In fact, if anything the company's standing seems to have dropped since the $12.4bn buyout, and there still doesn't seem to be any kind of coherent strategy in place – or not to the extent that Google will tell us anyway.
But with the deal having finally been wrapped up in May, we're finally getting a hint of what Google has in mind for its new plaything, and the first step isn't a surprising one: cuts.
The New York Times is reporting that major restructuring will result in a full 20% of Motorola's workforce being shown the door, mainly in the US but also in Asia and India, while R&D spending cutbacks are also planned for Moto's Chicago, Sunnyvale and Beijing centres and a full third of the company's 94 offices worldwide are to close their doors.
This follows a 40% cull in the company's vice-presidents (surely one of the biggest cash drains in any large corporate business).
New Motorola boss Dennis Woodside says the streamlining is part of Moto's efforts to move away from entry-level devices and focus its efforts on “a few cellphones instead of dozens” – though whether that's a voluntary shift or the result of pressure from Google he doesn't say.

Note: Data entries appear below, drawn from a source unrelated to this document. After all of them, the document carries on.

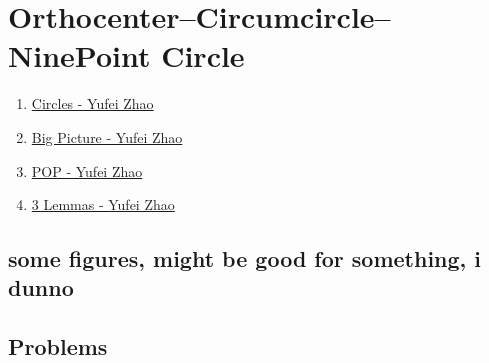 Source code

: \graphicspath{{Pics/}}


\newpage\section{Orthocenter--Circumcircle--NinePoint Circle}


\begin{enumerate} [itemsep=0pt]
    \item \href{http://yufeizhao.com/olympiad/imo2008/zhao-circles.pdf}{Circles -
        Yufei Zhao}
    \item \href{http://yufeizhao.com/olympiad/cyclic_quad.pdf}{Big
        Picture - Yufei Zhao} \item
        \href{http://yufeizhao.com/olympiad/power_of_a_point.pdf}{POP - Yufei Zhao}
    \item \href{http://yufeizhao.com/olympiad/three_geometry_lemmas.pdf}{3 Lemmas
        - Yufei Zhao} 
\end{enumerate}


\subsection{some figures, might be good for something, i dunno}




\subsection{Problems}


\begin{minipage}{.65\textwidth} 


\end{minipage}\hfill%
\begin{minipage}{.3\textwidth} 
\end{minipage}







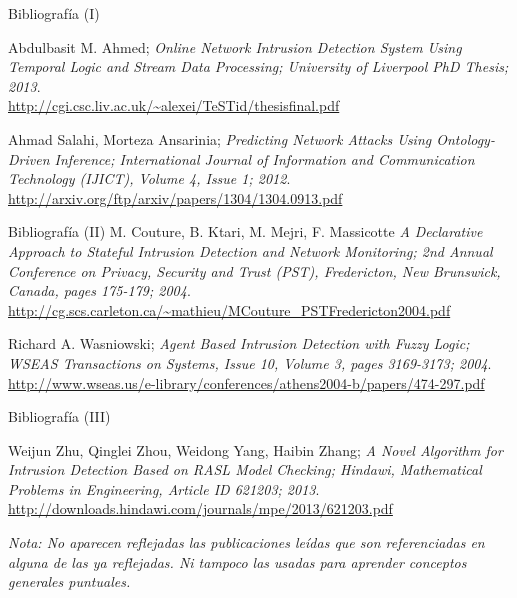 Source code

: \documentclass{beamer}
\begin{document}
\begin{thebibliography}{9}

\begin{frame}{Bibliografía (I)}

Abdulbasit M. Ahmed;
\emph{Online Network Intrusion Detection System Using Temporal Logic and Stream Data Processing; University of Liverpool PhD Thesis; 2013}.\\
\url{http://cgi.csc.liv.ac.uk/~alexei/TeSTid/thesisfinal.pdf}

Ahmad Salahi, Morteza Ansarinia;
\emph{Predicting Network Attacks Using Ontology-Driven Inference; International Journal of Information and Communication Technology (IJICT), Volume 4, Issue 1; 2012}.\\
\url{http://arxiv.org/ftp/arxiv/papers/1304/1304.0913.pdf}

\end{frame}

\begin{frame}{Bibliografía (II)}
M. Couture, B. Ktari, M. Mejri, F. Massicotte
\emph{A Declarative Approach to Stateful Intrusion Detection and Network Monitoring; 2nd Annual Conference on Privacy, Security and Trust (PST), Fredericton, New Brunswick, Canada, pages 175-179; 2004}.\\
\url{http://cg.scs.carleton.ca/~mathieu/MCouture_PSTFredericton2004.pdf}

Richard A. Wasniowski;
\emph{Agent Based Intrusion Detection with Fuzzy Logic; WSEAS Transactions on Systems, Issue 10, Volume 3, pages 3169-3173; 2004}.\\
\url{http://www.wseas.us/e-library/conferences/athens2004-b/papers/474-297.pdf}

\end{frame}

\begin{frame}{Bibliografía (III)}

Weijun Zhu, Qinglei Zhou, Weidong Yang, Haibin Zhang;
\emph{A Novel Algorithm for Intrusion Detection Based on RASL Model Checking; Hindawi, Mathematical Problems in Engineering, Article ID 621203; 2013}.\\
\url{http://downloads.hindawi.com/journals/mpe/2013/621203.pdf}

\vspace{2em}

\emph{Nota: No aparecen reflejadas las publicaciones leídas que son referenciadas en alguna de las ya reflejadas. Ni tampoco las usadas para aprender conceptos generales puntuales.}

\end{frame}

\end{thebibliography}
\end{document}
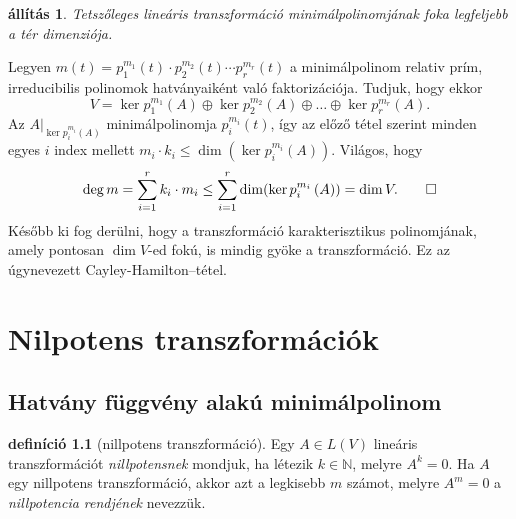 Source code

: \documentclass[9pt, a4paper, showtrims]{memoir}
\makeatletter
\renewenvironment{proof}[1][\proofname]
    {\par\pushQED{\qed}%
    \normalfont \topsep6\p@\@plus6\p@\relax
    \trivlist
    \item[\hskip\labelsep
        \itshape
    #1\@addpunct{:}]\ignorespaces}
    {\popQED\endtrivlist\@endpefalse}
\theoremstyle{plain}
\newtheorem{proposition}{állítás}[chapter]
\theoremstyle{remark}
\theoremstyle{definition}
\newtheorem{definition}[proposition]{definíció}
\makeatother
\begin{document}
    \begin{proposition}
        Tetszőleges lineáris transzformáció minimálpolinomjának foka legfeljebb a tér dimenziója.
        \label{th:minpol}
    \end{proposition}
    \begin{proof}
        Legyen 
        $
        m\left( t \right)
        =
        p_1^{m_1}\left( t \right)\cdot
        p_2^{m_2}\left( t \right)\cdots
        p_r^{m_r}\left( t \right)
        $
        a minimálpolinom relativ prím, irreducibilis polinomok hatványaiként való faktorizációja.
        Tudjuk, hogy ekkor 
        \[
            V
            =
            \ker p_1^{m_1}\left( A \right)
            \oplus
            \ker p_2^{m_2}\left( A \right)
            \oplus\dots\oplus
            \ker p_r^{m_r}\left( A \right).
        \]
        Az $A|_{\ker p_i^{m_i}\left( A \right)}$ minimálpolinomja $p_i^{m_i}\left( t \right)$, így az előző tétel szerint minden egyes $i$ index mellett
        $
        m_i\cdot k_i\leq \dim(\ker p_i^{m_i}\left( A \right)).
        $
        Világos, hogy
        \[
            \deg m
            =
            \sum_{i=1}^rk_i\cdot m_i
            \leq
            \sum_{i=1}^r\dim(\ker p_i^{m_i}\left( A \right))
            =
            \dim V.\qedhere
        \]
    \end{proof}
    Később ki fog derülni,
    hogy a transzformáció karakterisztikus polinomjának, amely pontosan $\dim V$-ed fokú,
    is mindig gyöke a transzformáció.
    Ez az úgynevezett Cayley-Hamilton--tétel.
\chapter{Nilpotens transzformációk}
\section{Hatvány függvény alakú minimálpolinom}
\begin{definition}[nillpotens transzformáció]
    Egy $A\in L\left( V \right)$ lineáris transzformációt 
    \emph{nillpotensnek} mondjuk, ha
    létezik $k\in\mathbb{N}$, melyre $A^k=0$.
    Ha $A$ egy nillpotens transzformáció, akkor azt a legkisebb $m$ számot, melyre $A^m=0$ a \emph{nillpotencia rendjének} nevezzük.
\end{definition}
\end{document}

He did insist that Motorola remains and entirely separate entity that makes its own decisions, but while it's easy to say that on paper, Woodside's own past as a senior Google exec suggests there may be plenty of space between the lines here.
It also means he probably has a better take than most on just why Google chose to buy Motorola in the first place, and he makes an interesting point on the subject:
“The Google business is built on a wired model, and as the world moves to a pretty much completely wireless model over time, it’s really going to be important for Google to understand everything about the mobile consumer.”
So will Moto's new strategy work? Time will tell. From LG to Nokia, and Sony to HTC, we've seen a good few of these “refocusing” efforts over the past couple of years – mainly because (just as is the case with Motorola) things haven't exactly been going swimmingly.
And what we've seen is that it doesn't actually matter all that much. Whether it's high-end powerhouses or cheap-as-chips bargain hunters you focus on, a truckload of models or just a few, it's the handsets themselves that count. If they're good, people will buy them – that's all there is to it. The rest is just PR posturing.